Let $M$ be a smooth manifold and Let $G$ be a finite group acting on $M$ by diffeomorphisms. Show that the set of fixed point $F=\{m \in M: g.m=m \}$ is a smooth manifold.
I am unable to deal with the set of fixed points. It doesn't seem to be an open set. It would have been trivial if it was open. Any hints?
On
You may assume $M$ is a Riemannian manifold with some metric $g_0$. First, observe that $M$ admits a new Riemannian metric $g$ that is invariant under the group action: for example define $$ g=\sum_{\tau\in G} \tau^*g_0; $$ this can be defined since $G$ is a finite group.
In general, for any finitely many elements $\tau_1, \tau_2, ..., \tau_n$ assume $p$ is a fixed point of them, i.e. $\tau_j p=p$ for $j=1, ..., n$. Note that since $g$ is an invariant metric, the differential $d\tau_j$ is an orthogonal linear transformation on the tangent space $T_p$.
If there is no tangent vector $X$ at $p$ that is a common eigenvector of all $d\tau_j$ with eigenvalue $1$, then $p$ is an isolated fixed point: in fact, $\tau_j$ maps any geodesic from $p$ to a geodesic from $p$, so if a tangent vector $X$ is not an eigenvector with eigenvalue $1$ for some $d\tau_j$, then $\tau_j$ moves the geodesic $\exp_p(tX)$ (here $\exp_p$ is the exponential map from $p$) to a different geodesic, so there is no fixed point on $\exp_p(tX)$ for $0<t<\delta$.
Now assume the common eigenvectors of all $d\tau_j$ at $p$ with eigenvector $1$ form a linear subspace $V$ in $T_p$. Then as above we see the manifold $\exp_p V$ are all fixed points; on the other hand, any other point $q$ near $p$ can be written as $\exp_ptX$ so that $X\notin V$ and $t$ small, as above we see this point is moved to some other point by some $\tau_j$. So near $p$ the fixed point set is exactly $\exp_tV$.
On the contrary, by its definition via an equality, $F$ will always by closed. You will need to show the properties of a smooth manifold step by step. For "locally Euclidean", you may want to use the implicit function theorem.

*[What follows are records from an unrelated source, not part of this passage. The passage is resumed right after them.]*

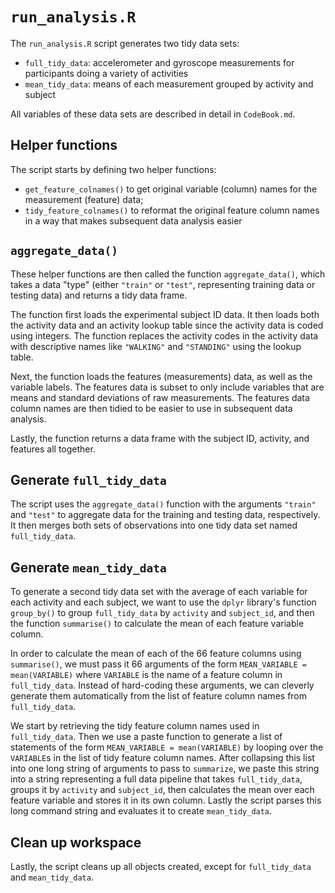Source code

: # `run_analysis.R`

The `run_analysis.R` script generates two tidy data sets:
* `full_tidy_data`: accelerometer and gyroscope measurements for participants doing a variety of activities
* `mean_tidy_data`: means of each measurement grouped by activity and subject

All variables of these data sets are described in detail in `CodeBook.md`.

## Helper functions

The script starts by defining two helper functions:

* `get_feature_colnames()` to get original variable (column) names for the measurement (feature) data;
* `tidy_feature_colnames()` to reformat the original feature column names in a way that makes subsequent data analysis easier

## `aggregate_data()`

These helper functions are then called the function `aggregate_data()`, which takes a data "type" (either `"train"` or `"test"`, representing training data or testing data) and returns a tidy data frame.

The function first loads the experimental subject ID data. It then loads both the activity data and an activity lookup table since the activity data is coded using integers. The function replaces the activity codes in the activity data with descriptive names like `"WALKING"` and `"STANDING"` using the lookup table.

Next, the function loads the features (measurements) data, as well as the variable labels. The features data is subset to only include variables that are means and standard deviations of raw measurements. The features data column names are then tidied to be easier to use in subsequent data analysis.

Lastly, the function returns a data frame with the subject ID, activity, and features all together.

## Generate `full_tidy_data`

The script uses the `aggregate_data()` function with the arguments `"train"` and `"test"` to aggregate data for the training and testing data, respectively. It then merges both sets of observations into one tidy data set named `full_tidy_data`.

## Generate `mean_tidy_data`

To generate a second tidy data set with the average of each variable for each activity and each subject, we want to use the `dplyr` library's function `group_by()` to group `full_tidy_data` by `activity` and `subject_id`, and then the function `summarise()` to calculate the mean of each feature variable column.

In order to calculate the mean of each of the 66 feature columns using `summarise()`, we must pass it 66 arguments of the form `MEAN_VARIABLE = mean(VARIABLE)` where `VARIABLE` is the name of a feature column in `full_tidy_data`. Instead of hard-coding these arguments, we can cleverly generate them automatically from the list of feature column names from `full_tidy_data`.

We start by retrieving the tidy feature column names used in `full_tidy_data`. Then we use a paste function to generate a list of statements of the form `MEAN_VARIABLE = mean(VARIABLE)` by looping over the `VARIABLE`s in the list of tidy feature column names. After collapsing this list into one long string of arguments to pass to `summarize`, we paste this string into a string representing a full data pipeline that takes `full_tidy_data`, groups it by `activity` and `subject_id`, then calculates the mean over each feature variable and stores it in its own column. Lastly the script parses this long command string and evaluates it to create `mean_tidy_data`.

## Clean up workspace

Lastly, the script cleans up all objects created, except for `full_tidy_data` and `mean_tidy_data`.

After that, the transition maps of the atlas may not "fit" the subsets a priori, but we haven't used finiteness of $G$ yet. Note how the action of $G$ on $M$ induces an action on transition maps near points $\in F$. By averaging over the finitely many transition maps in the $G$-orbit of an arbitrary transition map, you can obtain a $G$-invariant transition map. Being $G$-invariant, it respects $F$ and thus is a valid transition map for $F$.